1. Diversifying your portfolio
Even when you completely leave the price of gold out of the equation, diversifying your portfolio is a reason enough for you to invest in it. You see, different currencies and stocks are all affected by same or similar factors, whereas the price of gold has its own course that is determined by different features. While these other assets need at least some degree of market volatility, the price of gold jumps when the market is as stable as possible. For this reason, by investing in stocks, currencies as well as gold, you may ensure that at least one of your investments is constantly creating returns. Needless to say, this is not only an efficient way to boost your funds but also to preserve your assets in moments of crisis.
2. The price of gold increases with inflation
In the past few years, a hypothesis that the inflation is somehow bad for gold came into existence and became widely accepted as a common knowledge. The problem with this particular idea is the fact that it is actually completely the opposite of the truth. If anything, the price of gold increases with the money supply, even though most present-day currencies no longer abide by the gold standard. This is one more strong reason for you to buy gold, seeing as how inflation is on the steady rise in most of the world, the U.S. not being the exception. Ironically, inflation, which is commonly considered as one of the worst side-effects of a growing economy, is one of the strongest pro-arguments for you to buy gold.
3. A dip is a time to invest
Unlike with some other assets, a dip in the overall value of precious metals is not necessarily a bad thing for those willing to invest. Unlike with cryptocurrencies that are a relatively new phenomenon, investing in gold is a trend that holds for as long as there is human civilization. In fact, a dip in price is the perfect time to invest because an eventual rise in price is inevitable.
With every turmoil, the price of gold and silver goes down but as soon as the economy starts stabilizing (which it always, eventually, does), the price starts rising. In other words, this may seem like the best time to buy gold. A lot of people are investing in cryptocurrencies nowadays, yet, it is always wise to keep at least 20% of your investments in precious metals. For this reason alone, more and more precious metal dealers accept Bitcoin as a method of payment.
4. The fear factor
Another thing that raises the value of gold is the so-called “fear factor”, which isn’t nearly as unpredictable or unreliable as it may seem. Just a few years in the past, there was a major market turmoil regarding Brexit, then again with the Trump victory in the 2016 election; however, things now seem to be even more interesting and not in a positive way. For instance, at this very moment, the fear of a looming trade war between the U.S. and China seems to be in effect. Needless to say, a trade war between world’s two largest economies might become something that affects the entire globe.
5. It should have fallen in 2017
Even though gold should have made a massive dip in 2017, it actually managed to build a base instead, which is a simply remarkable feat, especially as it happened against all odds. The interest rates in the U.S. rose, the value of real estate started rising, Bitcoin disrupted the global market and all the stocks soared. Apart from all that, gold managed to climb by 12.1% which is simply baffling. Nevertheless, this was a steady rise and the massive surge that eventually follows is still expected. As for when it will come, there is really no way of knowing with certainty.

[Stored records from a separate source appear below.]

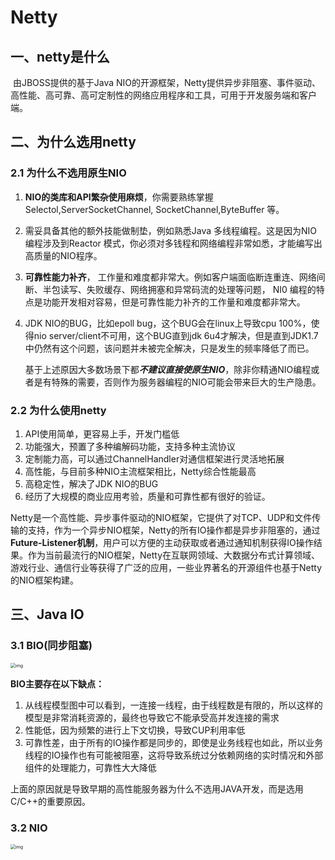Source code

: # Netty

## 一、netty是什么

​		由JBOSS提供的基于Java NIO的开源框架，Netty提供异步非阻塞、事件驱动、高性能、高可靠、高可定制性的网络应用程序和工具，可用于开发服务端和客户端。

## 二、为什么选用netty

### 2.1 为什么不选用原生NIO

1. **NIO的类库和API繁杂使用麻烦**，你需要熟练掌握Selectol,ServerSocketChannel, SocketChannel,ByteBuffer 等。
2. 需妥具备其他的额外技能做制垫，例如熟悉Java 多线程编程。这是因为NIO编程涉及到Reactor 模式，你必须对多钱程和网络编程非常如悉，才能编写出高质量的NIO程序。
3. **可靠性能力补齐**， 工作量和难度都非常大。例如客户端面临断连重连、网络间断、半包读写、失败缓存、网络拥塞和异常码流的处理等问题， NI0 编程的特点是功能开发相对容易，但是可靠性能力补齐的工作量和难度都非常大。
4. JDK NIO的BUG，比如epoll bug，这个BUG会在linux上导致cpu 100%，使得nio server/client不可用，这个BUG直到jdk 6u4才解决，但是直到JDK1.7中仍然有这个问题，该问题并未被完全解决，只是发生的频率降低了而已。

   基于上述原因大多数场景下都***不建议直接使原生NIO***，除非你精通NIO编程或者是有特殊的需要，否则作为服务器编程的NIO可能会带来巨大的生产隐患。

### 2.2 为什么使用netty

1. API使用简单，更容易上手，开发门槛低
2. 功能强大，预置了多种编解码功能，支持多种主流协议
3. 定制能力高，可以通过ChannelHandler对通信框架进行灵活地拓展
4. 高性能，与目前多种NIO主流框架相比，Netty综合性能最高
5. 高稳定性，解决了JDK NIO的BUG
6. 经历了大规模的商业应用考验，质量和可靠性都有很好的验证。

Netty是一个高性能、异步事件驱动的NIO框架，它提供了对TCP、UDP和文件传输的支持，作为一个异步NIO框架，Netty的所有IO操作都是异步非阻塞的，通过**Future-Listener机制**，用户可以方便的主动获取或者通过通知机制获得IO操作结果。作为当前最流行的NIO框架，Netty在互联网领域、大数据分布式计算领域、游戏行业、通信行业等获得了广泛的应用，一些业界著名的开源组件也基于Netty的NIO框架构建。

## 三、Java IO

### 3.1 BIO(同步阻塞)

<img src="https://gitee.com/jiao_qianjin/zhishiku/raw/master/img/20211227103052.png" alt="img" style="zoom:50%;" />

**BIO主要存在以下缺点：**

1. 从线程模型图中可以看到，一连接一线程，由于线程数是有限的，所以这样的模型是非常消耗资源的，最终也导致它不能承受高并发连接的需求
2. 性能低，因为频繁的进行上下文切换，导致CUP利用率低
3. 可靠性差，由于所有的IO操作都是同步的，即使是业务线程也如此，所以业务线程的IO操作也有可能被阻塞，这将导致系统过分依赖网络的实时情况和外部组件的处理能力，可靠性大大降低

上面的原因就是导致早期的高性能服务器为什么不选用JAVA开发，而是选用C/C++的重要原因。

### 3.2 NIO

<img src="https://gitee.com/jiao_qianjin/zhishiku/raw/master/img/20211227103814.png" alt="img" style="zoom:50%;" />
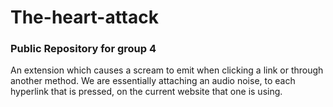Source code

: # The-heart-attack
### Public Repository for group 4  

An extension which causes a scream to emit when clicking a link or through another method.
We are essentially attaching an audio noise, to each hyperlink that is pressed, on the current website that one is using. 
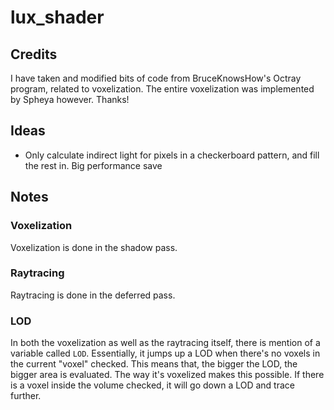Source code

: # lux_shader
## Credits
I have taken and modified bits of code from BruceKnowsHow's Octray program, related to voxelization.
The entire voxelization was implemented by Spheya however.
Thanks!

## Ideas
- Only calculate indirect light for pixels in a checkerboard pattern, and fill the rest in. Big performance save

## Notes
### Voxelization
Voxelization is done in the shadow pass.

### Raytracing
Raytracing is done in the deferred pass.

### LOD
In both the voxelization as well as the raytracing itself, there is mention of a variable called `LOD`.
Essentially, it jumps up a LOD when there's no voxels in the current "voxel" checked.
This means that, the bigger the LOD, the bigger area is evaluated. The way it's voxelized makes this possible.
If there is a voxel inside the volume checked, it will go down a LOD and trace further.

At the end of the day, the advantage of a precious metal investment over an investment of any other kind is a quite straightforward one; it is always a win-win scenario. The lower price means a greater investment opportunity that is bound to bounce back. For this reason alone, the only scenario in which you stand to lose is by selling in the moment of crisis, which is why you should still keep your gold investment below 20%. Apart from that, there is also a factor that a bullion is an asset you can actually, physically get your hands on and keep it in a safe or display in your home.